Implications of Computer Use
Effects of Computers (1.6.a, 1.6.b)
- Businesses no longer lose work because of employees taking sick leave, or due to poor weather conditions, as they can work from home.
- Businesses can trade internationally with ease thanks to e-commerce and the internet.
- Work can be outsources easily - it doesn't make a difference if a worker is connecting to the office from the same town or the other side of the world.

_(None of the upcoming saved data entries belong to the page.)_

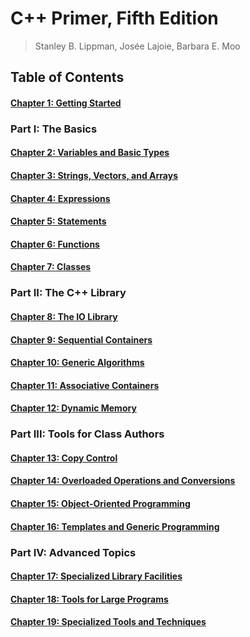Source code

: # C++ Primer, Fifth Edition

> Stanley B. Lippman, Josée Lajoie, Barbara E. Moo

## Table of Contents

#### [Chapter 1: Getting Started](chapter-1/README.md)

### Part I: The Basics

#### [Chapter 2: Variables and Basic Types](chapter-2/README.md)

#### [Chapter 3: Strings, Vectors, and Arrays](chapter-3/README.md)

#### [Chapter 4: Expressions](chapter-4/README.md)

#### [Chapter 5: Statements](chapter-5/README.md)

#### [Chapter 6: Functions](chapter-6/README.md)

#### [Chapter 7: Classes](chapter-7/README.md)

### Part II: The C++ Library

#### [Chapter 8: The IO Library](chapter-8/README.md)

#### [Chapter 9: Sequential Containers](chapter-9/README.md)

#### [Chapter 10: Generic Algorithms](chapter-10/README.md)

#### [Chapter 11: Associative Containers](chapter-11/README.md)

#### [Chapter 12: Dynamic Memory](chapter-12/README.md)

### Part III: Tools for Class Authors

#### [Chapter 13: Copy Control](chapter-13/README.md)

#### [Chapter 14: Overloaded Operations and Conversions](chapter-14/README.md)

#### [Chapter 15: Object-Oriented Programming](chapter-15/README.md)

#### [Chapter 16: Templates and Generic Programming](chapter-16/README.md)

### Part IV: Advanced Topics

#### [Chapter 17: Specialized Library Facilities](chapter-17/README.md)

#### [Chapter 18: Tools for Large Programs](chapter-18/README.md)

#### [Chapter 19: Specialized Tools and Techniques](chapter-19/README.md)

- Workers can be more easily distracted by other websites (such as facebook)
- Computers and the internet create a two-tier society - those who can afford them (the "information rich"), and those who can't (the "information poor").

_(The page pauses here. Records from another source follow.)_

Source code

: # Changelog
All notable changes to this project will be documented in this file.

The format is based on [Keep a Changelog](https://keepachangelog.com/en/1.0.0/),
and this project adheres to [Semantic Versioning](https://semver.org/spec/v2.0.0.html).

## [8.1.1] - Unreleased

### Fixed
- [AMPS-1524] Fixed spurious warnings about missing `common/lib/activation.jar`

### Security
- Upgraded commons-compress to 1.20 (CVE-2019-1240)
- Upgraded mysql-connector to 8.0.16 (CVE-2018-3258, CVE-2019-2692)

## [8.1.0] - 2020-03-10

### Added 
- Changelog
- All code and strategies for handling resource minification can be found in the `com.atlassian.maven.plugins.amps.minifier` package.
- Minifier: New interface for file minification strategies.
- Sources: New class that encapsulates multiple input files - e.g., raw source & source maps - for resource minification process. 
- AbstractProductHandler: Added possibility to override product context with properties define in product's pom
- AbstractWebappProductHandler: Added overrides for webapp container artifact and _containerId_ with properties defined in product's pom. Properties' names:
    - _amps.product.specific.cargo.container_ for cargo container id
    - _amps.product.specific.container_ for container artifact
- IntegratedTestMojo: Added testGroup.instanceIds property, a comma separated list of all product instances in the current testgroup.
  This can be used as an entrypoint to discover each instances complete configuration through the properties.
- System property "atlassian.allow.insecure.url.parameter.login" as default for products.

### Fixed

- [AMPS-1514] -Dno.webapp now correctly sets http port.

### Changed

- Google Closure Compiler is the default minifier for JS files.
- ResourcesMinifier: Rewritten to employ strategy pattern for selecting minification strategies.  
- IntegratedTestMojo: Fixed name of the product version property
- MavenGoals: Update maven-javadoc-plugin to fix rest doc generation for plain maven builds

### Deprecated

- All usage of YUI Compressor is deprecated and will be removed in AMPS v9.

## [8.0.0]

- There is potentially a risk that critical infrastructure could be attacked by hackers. "FBI says hackers hit key services in three US cities" (BBC News, December 2011).
- Text speak, and a general over-reliance on spell checkers could have an impact on literacy.
- Increased stress levels caused by a faster pace of life (reading emails from home on a blackberry, etc).
- New laws have to be created to keep pace with evolving technology. Inevitably, the law is always a few paces behind criminals.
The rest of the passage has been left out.